Reporters would describe the synod’s fault lines, document the push for compromise, and speculate about the final result, sometimes giving the impression that we were covering the Congress of Vienna.
In other words, everybody acted as if the synod mattered. The unspoken truth, however, was that all the cards were in the hands of the pope, and in most cases the big-picture decisions were already made.
When John Paul II used to attend sessions of the synod, he would sit in the front and read his breviary, the book of daily prayers for Catholic priests. Wags would quip it wasn’t actually a breviary but the final conclusions of the synod, which had already been written.
To be fair, the Synod of Bishops has always been a fascinating window on the realities of Catholic life around the world, as bishops from Africa, or Asia, or the Middle East, had a chance to explain just how different their challenges and priorities often are.
In that sense, as the Rev. Tom Rosica puts it, the synod is like an “MRI” into the global church. (Rosica has handled English-language media for several synods.) From personal experience, I’ve long noted a difference between bishops who have been to a synod and those who haven’t, because the former tend to think more globally.
To be fair, too, both John Paul II and Benedict XVI took synods seriously, genuinely wanting to hear what bishops had to say.
Still, the impression of high drama was always a little fake, because everyone knew that no synod was ever going to alter Catholic teaching or practice unless the pope wanted it to, and in that case he didn’t really need a synod to do it.
All of which brings us to the Oct. 5-19 Synod of Bishops on the family, the first edition of the synod in the Francis era. It looms as the biggest Vatican story of the fall, in part because for the first time in recent memory, something may actually hinge on the result.
The novelty is both substantive and procedural.
Substantively, perhaps the single most burning question facing the bishops is whether Catholics who divorce and remarry without obtaining an annulment, a declaration from a church court that their first union was invalid, should be able to take Communion at Mass and receive the other sacraments of the Church.
Currently they’re barred from doing so, but some bishops, including a handful of cardinals close to the pope, have argued for change.

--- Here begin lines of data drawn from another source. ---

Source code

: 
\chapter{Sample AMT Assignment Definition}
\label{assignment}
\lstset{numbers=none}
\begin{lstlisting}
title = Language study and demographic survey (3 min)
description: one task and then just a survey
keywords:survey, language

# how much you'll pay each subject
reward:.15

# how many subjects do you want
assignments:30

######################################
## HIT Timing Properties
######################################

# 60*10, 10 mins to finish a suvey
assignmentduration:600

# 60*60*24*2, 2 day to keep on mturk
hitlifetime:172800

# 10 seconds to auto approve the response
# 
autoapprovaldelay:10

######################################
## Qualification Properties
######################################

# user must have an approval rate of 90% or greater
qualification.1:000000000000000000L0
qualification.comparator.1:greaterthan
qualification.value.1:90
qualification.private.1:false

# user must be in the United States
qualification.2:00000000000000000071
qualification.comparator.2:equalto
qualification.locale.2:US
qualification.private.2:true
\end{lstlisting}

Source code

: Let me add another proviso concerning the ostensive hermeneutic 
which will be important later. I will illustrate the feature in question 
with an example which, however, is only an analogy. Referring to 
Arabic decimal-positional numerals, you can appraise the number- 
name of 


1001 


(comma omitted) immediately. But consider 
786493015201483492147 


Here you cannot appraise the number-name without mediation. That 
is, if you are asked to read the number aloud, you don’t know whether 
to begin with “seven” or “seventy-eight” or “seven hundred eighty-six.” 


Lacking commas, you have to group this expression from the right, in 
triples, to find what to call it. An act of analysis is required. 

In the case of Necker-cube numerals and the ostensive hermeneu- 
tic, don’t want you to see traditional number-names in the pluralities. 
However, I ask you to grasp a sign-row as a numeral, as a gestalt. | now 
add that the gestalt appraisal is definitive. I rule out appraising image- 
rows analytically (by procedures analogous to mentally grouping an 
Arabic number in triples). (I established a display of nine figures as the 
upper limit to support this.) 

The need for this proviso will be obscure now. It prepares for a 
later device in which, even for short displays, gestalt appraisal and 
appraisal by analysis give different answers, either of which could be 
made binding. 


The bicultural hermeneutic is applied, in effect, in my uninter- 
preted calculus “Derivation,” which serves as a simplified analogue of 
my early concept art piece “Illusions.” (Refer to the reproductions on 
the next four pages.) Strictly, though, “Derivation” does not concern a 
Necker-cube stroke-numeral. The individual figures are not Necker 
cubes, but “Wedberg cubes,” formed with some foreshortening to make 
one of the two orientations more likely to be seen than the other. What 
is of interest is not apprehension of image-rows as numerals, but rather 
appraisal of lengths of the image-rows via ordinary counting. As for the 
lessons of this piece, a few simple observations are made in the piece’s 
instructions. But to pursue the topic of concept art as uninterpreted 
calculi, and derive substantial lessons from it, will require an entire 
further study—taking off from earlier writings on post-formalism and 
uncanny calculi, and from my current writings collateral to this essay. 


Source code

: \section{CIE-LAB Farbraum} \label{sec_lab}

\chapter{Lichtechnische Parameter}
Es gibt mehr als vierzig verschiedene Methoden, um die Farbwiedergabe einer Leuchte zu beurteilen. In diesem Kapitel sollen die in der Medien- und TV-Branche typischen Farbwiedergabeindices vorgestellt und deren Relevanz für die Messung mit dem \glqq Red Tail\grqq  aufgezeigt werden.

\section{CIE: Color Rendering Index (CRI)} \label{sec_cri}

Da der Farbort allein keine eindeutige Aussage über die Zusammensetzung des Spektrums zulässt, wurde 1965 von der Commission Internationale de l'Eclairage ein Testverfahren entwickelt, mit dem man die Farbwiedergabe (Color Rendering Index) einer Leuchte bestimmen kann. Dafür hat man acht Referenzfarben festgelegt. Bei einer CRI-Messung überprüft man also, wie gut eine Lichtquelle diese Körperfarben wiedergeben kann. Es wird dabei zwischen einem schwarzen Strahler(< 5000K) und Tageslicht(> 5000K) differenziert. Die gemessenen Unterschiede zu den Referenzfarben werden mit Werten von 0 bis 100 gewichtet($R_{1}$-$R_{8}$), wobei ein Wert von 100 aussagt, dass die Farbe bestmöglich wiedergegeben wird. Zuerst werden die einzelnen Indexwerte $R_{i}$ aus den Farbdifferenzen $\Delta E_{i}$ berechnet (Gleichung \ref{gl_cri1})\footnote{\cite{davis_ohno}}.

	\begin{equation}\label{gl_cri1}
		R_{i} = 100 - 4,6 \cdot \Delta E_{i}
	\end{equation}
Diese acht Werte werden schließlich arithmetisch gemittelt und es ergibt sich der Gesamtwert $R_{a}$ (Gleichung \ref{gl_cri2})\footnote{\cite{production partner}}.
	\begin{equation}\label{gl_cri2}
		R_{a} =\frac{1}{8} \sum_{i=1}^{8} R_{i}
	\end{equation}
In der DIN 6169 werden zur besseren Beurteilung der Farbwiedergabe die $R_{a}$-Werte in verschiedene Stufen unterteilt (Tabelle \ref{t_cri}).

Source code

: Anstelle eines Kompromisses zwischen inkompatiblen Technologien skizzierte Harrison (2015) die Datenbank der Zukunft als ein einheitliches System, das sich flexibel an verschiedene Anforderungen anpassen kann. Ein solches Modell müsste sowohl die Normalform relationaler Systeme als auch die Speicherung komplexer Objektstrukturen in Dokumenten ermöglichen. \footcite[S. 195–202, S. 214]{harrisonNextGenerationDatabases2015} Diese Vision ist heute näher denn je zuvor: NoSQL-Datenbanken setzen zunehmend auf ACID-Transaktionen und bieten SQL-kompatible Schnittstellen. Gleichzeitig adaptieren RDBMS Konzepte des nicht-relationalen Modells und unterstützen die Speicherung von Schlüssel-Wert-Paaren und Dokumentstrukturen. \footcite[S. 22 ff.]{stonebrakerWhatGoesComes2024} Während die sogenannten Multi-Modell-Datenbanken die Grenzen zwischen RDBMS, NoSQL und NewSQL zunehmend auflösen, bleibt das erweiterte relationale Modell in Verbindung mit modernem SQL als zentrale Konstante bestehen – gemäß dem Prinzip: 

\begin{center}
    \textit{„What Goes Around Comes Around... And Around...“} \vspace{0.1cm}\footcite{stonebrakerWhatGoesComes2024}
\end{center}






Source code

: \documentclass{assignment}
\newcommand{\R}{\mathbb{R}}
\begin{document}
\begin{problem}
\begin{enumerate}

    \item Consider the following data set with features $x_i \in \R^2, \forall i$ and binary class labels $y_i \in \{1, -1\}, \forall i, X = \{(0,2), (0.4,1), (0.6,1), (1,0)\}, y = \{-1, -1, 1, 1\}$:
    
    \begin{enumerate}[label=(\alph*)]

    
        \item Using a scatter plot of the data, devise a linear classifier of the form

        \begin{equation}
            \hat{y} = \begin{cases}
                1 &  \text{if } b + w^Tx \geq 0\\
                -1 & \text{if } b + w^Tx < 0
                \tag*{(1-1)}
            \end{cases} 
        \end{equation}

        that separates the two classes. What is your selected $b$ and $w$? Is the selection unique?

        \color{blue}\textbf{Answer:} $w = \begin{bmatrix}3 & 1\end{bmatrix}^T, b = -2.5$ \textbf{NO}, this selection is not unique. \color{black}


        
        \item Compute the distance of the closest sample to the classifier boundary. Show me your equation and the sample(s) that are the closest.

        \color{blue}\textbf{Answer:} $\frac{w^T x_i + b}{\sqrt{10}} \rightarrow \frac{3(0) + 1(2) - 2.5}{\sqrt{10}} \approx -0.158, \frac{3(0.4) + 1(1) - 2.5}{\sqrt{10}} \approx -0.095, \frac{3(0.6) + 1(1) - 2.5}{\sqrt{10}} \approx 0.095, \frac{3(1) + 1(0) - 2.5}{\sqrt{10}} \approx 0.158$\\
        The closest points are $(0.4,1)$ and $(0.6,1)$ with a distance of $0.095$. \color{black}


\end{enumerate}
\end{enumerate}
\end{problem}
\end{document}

Francis has signaled that he’s open to relaxing the ban, but wants to hear from the world’s bishops first. As a result, there’s genuine uncertainty about what might happen. (That’s true even though there will be no immediate decision in October, since this synod will prepare for a bigger meeting on the same subject next year.)
The tug-of-war over divorced and remarried Catholics won’t be the only issue; others range from contraception and gay marriage to cohabitation and the church’s practice of granting annulments, as well as how to support couples in difficulty and how to express a positive vision of married life.
Procedurally, Francis has overhauled the process to encourage give-and-take and to invest the synod with greater importance. He’s personally taken part in meetings of a council of bishops from around the world that makes decisions about the synod, an unprecedented step a bit akin to the president of the United States walking into the halls of Congress to join a meeting of the Ways and Means Committee.
Francis seems to want these gatherings to be more like synods in the early centuries of Catholicism, or in Orthodox Christianity today, with a decision-making role. Francis also wants the synod to have an independent profile not subservient to the Vatican bureaucracy, but reporting to him and the bishops of the world.
Given all that, for the first time in a long time it’s possible to cover a Synod of Bishops without feeling obligated to play down its importance. This time, no apologies necessary – it really will be “Must-See TV.”
Starting tomorrow, Crux, the Globe’s new website devoted to Catholic coverage, is running a “Countdown to the Synod” series, profiling the issues and the personalities that will define its drama.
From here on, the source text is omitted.